• _Task instructions_
Reproduce each line of the following material exactly, omitting the images.
:::
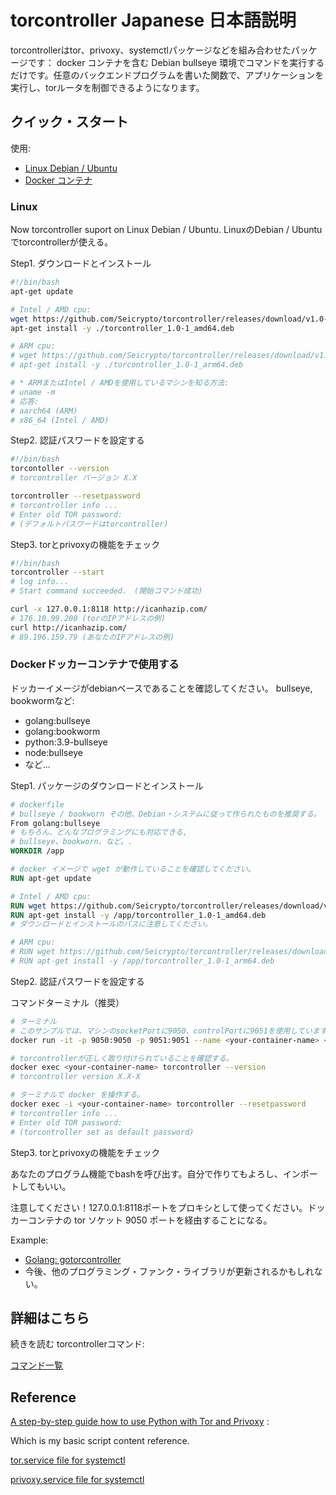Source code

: # torcontroller Japanese 日本語説明

torcontrollerはtor、privoxy、systemctlパッケージなどを組み合わせたパッケージです： docker コンテナを含む Debian bullseye 環境でコマンドを実行するだけです。任意のバックエンドプログラムを書いた関数で、アプリケーションを実行し、torルータを制御できるようになります。

## クイック・スタート

使用:

* [Linux Debian / Ubuntu](#linux)
* [Docker コンテナ](#dockerドッカーコンテナで使用する)

### Linux

Now torcontroller suport on Linux Debian / Ubuntu.
LinuxのDebian / Ubuntuでtorcontrollerが使える。

Step1. ダウンロードとインストール

```bash
#!/bin/bash
apt-get update

# Intel / AMD cpu:
wget https://github.com/Seicrypto/torcontroller/releases/download/v1.0-1/torcontroller_1.0-1_amd64.deb
apt-get install -y ./torcontroller_1.0-1_amd64.deb

# ARM cpu:
# wget https://github.com/Seicrypto/torcontroller/releases/download/v1.0-1/torcontroller_1.0-1_arm64.deb
# apt-get install -y ./torcontroller_1.0-1_arm64.deb

# * ARMまたはIntel / AMDを使用しているマシンを知る方法:
# uname -m
# 応答:
# aarch64 (ARM)
# x86_64 (Intel / AMD)
```

Step2. 認証パスワードを設定する

```bash
#!/bin/bash
torcontoller --version
# torcontroller バージョン X.X

torcontroller --resetpassword
# torcontroller info ...
# Enter old TOR password:
# (デフォルトパスワードはtorcontroller)
```

Step3. torとprivoxyの機能をチェック

```bash
#!/bin/bash
torcontroller --start
# log info...
# Start command succeeded.　(開始コマンド成功)

curl -x 127.0.0.1:8118 http://icanhazip.com/
# 176.10.99.200 (torのIPアドレスの例)
curl http://icanhazip.com/
# 89.196.159.79 (あなたのIPアドレスの例)
```

### Dockerドッカーコンテナで使用する

ドッカーイメージがdebianベースであることを確認してください。
bullseye, bookwormなど:

* golang:bullseye
* golang:bookworm
* python:3.9-bullseye
* node:bullseye
* など...

Step1. パッケージのダウンロードとインストール

```dockerfile
# dockerfile
# bullseye / bookworn その他、Debian・システムに従って作られたものを推奨する。
From golang:bullseye
# もちろん、どんなプログラミングにも対応できる,
# bullseye、bookworn、など。.
WORKDIR /app

# docker イメージで wget が動作していることを確認してください。
RUN apt-get update

# Intel / AMD cpu:
RUN wget https://github.com/Seicrypto/torcontroller/releases/download/v1.0-1/torcontroller_1.0-1_amd64.deb
RUN apt-get install -y /app/torcontroller_1.0-1_amd64.deb
# ダウンロードとインストールのパスに注意してください。

# ARM cpu:
# RUN wget https://github.com/Seicrypto/torcontroller/releases/download/v1.0-1/torcontroller_1.0-1_arm64.deb
# RUN apt-get install -y /app/torcontroller_1.0-1_arm64.deb
```

Step2. 認証パスワードを設定する

コマンドターミナル（推奨）

```bash
# ターミナル
# このサンプルでは、マシンのsocketPortに9050、controlPortに9051を使用しています。
docker run -it -p 9050:9050 -p 9051:9051 --name <your-container-name> <docker-image>

# torcontrollerが正しく取り付けられていることを確認する。
docker exec <your-container-name> torcontroller --version
# torcontroller version X.X-X

# ターミナルで docker を操作する。
docker exec -i <your-container-name> torcontroller --resetpassword
# torcontroller info ...
# Enter old TOR password:
# (torcontroller set as default password)
```

Step3. torとprivoxyの機能をチェック

あなたのプログラム機能でbashを呼び出す。自分で作りてもよろし、インポートしてもいい。

注意してください！127.0.0.1:8118ポートをプロキシとして使ってください。ドッカーコンテナの tor ソケット 9050 ポートを経由することになる。

Example:

* [Golang: gotorcontroller](https://github.com/Seicrypto/gocontroller)
* 今後、他のプログラミング・ファンク・ライブラリが更新されるかもしれない。

## 詳細はこちら

続きを読む torcontrollerコマンド:

[コマンド一覧](./docs/commandListJP.md)

## Reference

[A step-by-step guide how to use Python with Tor and Privoxy](https://gist.github.com/DusanMadar/8d11026b7ce0bce6a67f7dd87b999f6b) :

Which is my basic script content reference.

[tor.service file for systemctl](https://gist.github.com/gtank/f6a8f99c70f682cd8d4acd6a4a9ee696)

[privoxy.service file for systemctl](https://alt.os.linux.mageia.narkive.com/D2i3xOYQ/privoxy-service-file-for-systemd)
:::
• _Solution for this exercise_
Source code

: # torcontroller Japanese 日本語説明

torcontrollerはtor、privoxy、systemctlパッケージなどを組み合わせたパッケージです： docker コンテナを含む Debian bullseye 環境でコマンドを実行するだけです。任意のバックエンドプログラムを書いた関数で、アプリケーションを実行し、torルータを制御できるようになります。

## クイック・スタート

使用:

* [Linux Debian / Ubuntu](#linux)
* [Docker コンテナ](#dockerドッカーコンテナで使用する)

### Linux

Now torcontroller suport on Linux Debian / Ubuntu.
LinuxのDebian / Ubuntuでtorcontrollerが使える。

Step1. ダウンロードとインストール

```bash
#!/bin/bash
apt-get update

# Intel / AMD cpu:
wget https://github.com/Seicrypto/torcontroller/releases/download/v1.0-1/torcontroller_1.0-1_amd64.deb
apt-get install -y ./torcontroller_1.0-1_amd64.deb

# ARM cpu:
# wget https://github.com/Seicrypto/torcontroller/releases/download/v1.0-1/torcontroller_1.0-1_arm64.deb
# apt-get install -y ./torcontroller_1.0-1_arm64.deb

# * ARMまたはIntel / AMDを使用しているマシンを知る方法:
# uname -m
# 応答:
# aarch64 (ARM)
# x86_64 (Intel / AMD)
```

Step2. 認証パスワードを設定する

```bash
#!/bin/bash
torcontoller --version
# torcontroller バージョン X.X

torcontroller --resetpassword
# torcontroller info ...
# Enter old TOR password:
# (デフォルトパスワードはtorcontroller)
```

Step3. torとprivoxyの機能をチェック

```bash
#!/bin/bash
torcontroller --start
# log info...
# Start command succeeded.　(開始コマンド成功)

curl -x 127.0.0.1:8118 http://icanhazip.com/
# 176.10.99.200 (torのIPアドレスの例)
curl http://icanhazip.com/
# 89.196.159.79 (あなたのIPアドレスの例)
```

### Dockerドッカーコンテナで使用する

ドッカーイメージがdebianベースであることを確認してください。
bullseye, bookwormなど:

* golang:bullseye
* golang:bookworm
* python:3.9-bullseye
* node:bullseye
* など...

Step1. パッケージのダウンロードとインストール

```dockerfile
# dockerfile
# bullseye / bookworn その他、Debian・システムに従って作られたものを推奨する。
From golang:bullseye
# もちろん、どんなプログラミングにも対応できる,
# bullseye、bookworn、など。.
WORKDIR /app

# docker イメージで wget が動作していることを確認してください。
RUN apt-get update

# Intel / AMD cpu:
RUN wget https://github.com/Seicrypto/torcontroller/releases/download/v1.0-1/torcontroller_1.0-1_amd64.deb
RUN apt-get install -y /app/torcontroller_1.0-1_amd64.deb
# ダウンロードとインストールのパスに注意してください。

# ARM cpu:
# RUN wget https://github.com/Seicrypto/torcontroller/releases/download/v1.0-1/torcontroller_1.0-1_arm64.deb
# RUN apt-get install -y /app/torcontroller_1.0-1_arm64.deb
```

Step2. 認証パスワードを設定する

コマンドターミナル（推奨）

```bash
# ターミナル
# このサンプルでは、マシンのsocketPortに9050、controlPortに9051を使用しています。
docker run -it -p 9050:9050 -p 9051:9051 --name <your-container-name> <docker-image>

# torcontrollerが正しく取り付けられていることを確認する。
docker exec <your-container-name> torcontroller --version
# torcontroller version X.X-X

# ターミナルで docker を操作する。
docker exec -i <your-container-name> torcontroller --resetpassword
# torcontroller info ...
# Enter old TOR password:
# (torcontroller set as default password)
```

Step3. torとprivoxyの機能をチェック

あなたのプログラム機能でbashを呼び出す。自分で作りてもよろし、インポートしてもいい。

注意してください！127.0.0.1:8118ポートをプロキシとして使ってください。ドッカーコンテナの tor ソケット 9050 ポートを経由することになる。

Example:

* [Golang: gotorcontroller](https://github.com/Seicrypto/gocontroller)
* 今後、他のプログラミング・ファンク・ライブラリが更新されるかもしれない。

## 詳細はこちら

続きを読む torcontrollerコマンド:

[コマンド一覧](./docs/commandListJP.md)

## Reference

[A step-by-step guide how to use Python with Tor and Privoxy](https://gist.github.com/DusanMadar/8d11026b7ce0bce6a67f7dd87b999f6b) :

Which is my basic script content reference.

[tor.service file for systemctl](https://gist.github.com/gtank/f6a8f99c70f682cd8d4acd6a4a9ee696)

[privoxy.service file for systemctl](https://alt.os.linux.mageia.narkive.com/D2i3xOYQ/privoxy-service-file-for-systemd)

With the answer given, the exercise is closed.